YOUR TASK
Which lines in the records below contain the word "github"? Copy each one out.

━━ DATA TO PROCESS ━━

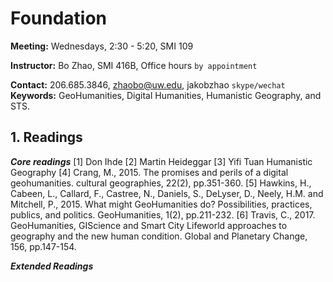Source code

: # Foundation

**Meeting:** Wednesdays, 2:30 - 5:20, SMI 109

**Instructor:** Bo Zhao, SMI 416B, Office hours `by appointment`

**Contact:** 206.685.3846, zhaobo@uw.edu, jakobzhao `skype/wechat`
**Keywords:** GeoHumanities, Digital Humanities, Humanistic Geography, and STS.

## 1. Readings
***Core readings***
[1] Don Ihde
[2] Martin Heideggar
[3] Yifi Tuan Humanistic Geography
[4] Crang, M., 2015. The promises and perils of a digital geohumanities. cultural geographies, 22(2), pp.351-360.
[5] Hawkins, H., Cabeen, L., Callard, F., Castree, N., Daniels, S., DeLyser, D., Neely, H.M. and Mitchell, P., 2015. What might GeoHumanities do? Possibilities, practices, publics, and politics. GeoHumanities, 1(2), pp.211-232.
[6] Travis, C., 2017. GeoHumanities, GIScience and Smart City Lifeworld approaches to geography and the new human condition. Global and Planetary Change, 156, pp.147-154.

***Extended Readings***
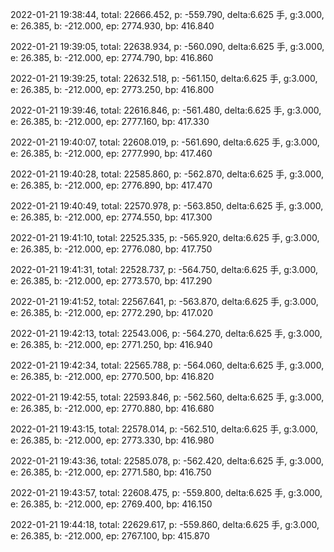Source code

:2022-01-21 19:38:44, total: 22666.452, p: -559.790, delta:6.625 手, g:3.000, e: 26.385, b: -212.000, ep: 2774.930, bp: 416.840

2022-01-21 19:39:05, total: 22638.934, p: -560.090, delta:6.625 手, g:3.000, e: 26.385, b: -212.000, ep: 2774.790, bp: 416.860

2022-01-21 19:39:25, total: 22632.518, p: -561.150, delta:6.625 手, g:3.000, e: 26.385, b: -212.000, ep: 2773.250, bp: 416.800

2022-01-21 19:39:46, total: 22616.846, p: -561.480, delta:6.625 手, g:3.000, e: 26.385, b: -212.000, ep: 2777.160, bp: 417.330

2022-01-21 19:40:07, total: 22608.019, p: -561.690, delta:6.625 手, g:3.000, e: 26.385, b: -212.000, ep: 2777.990, bp: 417.460

2022-01-21 19:40:28, total: 22585.860, p: -562.870, delta:6.625 手, g:3.000, e: 26.385, b: -212.000, ep: 2776.890, bp: 417.470

2022-01-21 19:40:49, total: 22570.978, p: -563.850, delta:6.625 手, g:3.000, e: 26.385, b: -212.000, ep: 2774.550, bp: 417.300

2022-01-21 19:41:10, total: 22525.335, p: -565.920, delta:6.625 手, g:3.000, e: 26.385, b: -212.000, ep: 2776.080, bp: 417.750

2022-01-21 19:41:31, total: 22528.737, p: -564.750, delta:6.625 手, g:3.000, e: 26.385, b: -212.000, ep: 2773.570, bp: 417.290

2022-01-21 19:41:52, total: 22567.641, p: -563.870, delta:6.625 手, g:3.000, e: 26.385, b: -212.000, ep: 2772.290, bp: 417.020

2022-01-21 19:42:13, total: 22543.006, p: -564.270, delta:6.625 手, g:3.000, e: 26.385, b: -212.000, ep: 2771.250, bp: 416.940

2022-01-21 19:42:34, total: 22565.788, p: -564.060, delta:6.625 手, g:3.000, e: 26.385, b: -212.000, ep: 2770.500, bp: 416.820

2022-01-21 19:42:55, total: 22593.846, p: -562.560, delta:6.625 手, g:3.000, e: 26.385, b: -212.000, ep: 2770.880, bp: 416.680

2022-01-21 19:43:15, total: 22578.014, p: -562.510, delta:6.625 手, g:3.000, e: 26.385, b: -212.000, ep: 2773.330, bp: 416.980

2022-01-21 19:43:36, total: 22585.078, p: -562.420, delta:6.625 手, g:3.000, e: 26.385, b: -212.000, ep: 2771.580, bp: 416.750

2022-01-21 19:43:57, total: 22608.475, p: -559.800, delta:6.625 手, g:3.000, e: 26.385, b: -212.000, ep: 2769.400, bp: 416.150

2022-01-21 19:44:18, total: 22629.617, p: -559.860, delta:6.625 手, g:3.000, e: 26.385, b: -212.000, ep: 2767.100, bp: 415.870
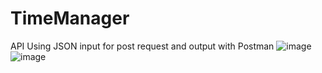 # TimeManager



API Using JSON input for post request and output with Postman
![image](https://github.com/LukasJonca/TimeManager/assets/78755884/08bbc9cf-219e-4672-9ba1-6a011d104807)
![image](https://github.com/LukasJonca/TimeManager/assets/78755884/21d44f1f-e89d-410b-ba2e-ce546d1bb4af)


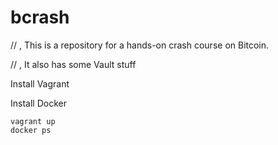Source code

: # bcrash
  // , This is a repository for a hands-on crash course on Bitcoin.

  // , It also has some Vault stuff

Install Vagrant

Install Docker

`vagrant up`  
`docker ps`
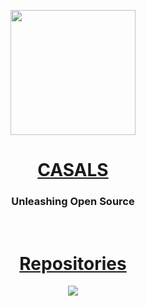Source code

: <p align="center">
  <a href="https://casals.ar">
    <img src="https://casals.ar/logo.png" width="200" height="200">
  </a>
</p>

<h1 align="center"><a href="https://casals.ar">CASALS</a></h1>

### <p align="center">Unleashing Open Source</p>

<br>

<h1 align="center"><a href="https://github.com/orgs/casals-ar/repositories">Repositories</a></h1>

<p align="center">
  <a href="https://proxy.casals.ar">
    <img src="https://img.shields.io/badge/proxy.casals.ar-blue">
  </a>
</p>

━━━

RESPONSE
![image](https://github.com/LukasJonca/TimeManager/assets/78755884/08bbc9cf-219e-4672-9ba1-6a011d104807)
![image](https://github.com/LukasJonca/TimeManager/assets/78755884/21d44f1f-e89d-410b-ba2e-ce546d1bb4af)
<h1 align="center"><a href="https://github.com/orgs/casals-ar/repositories">Repositories</a></h1>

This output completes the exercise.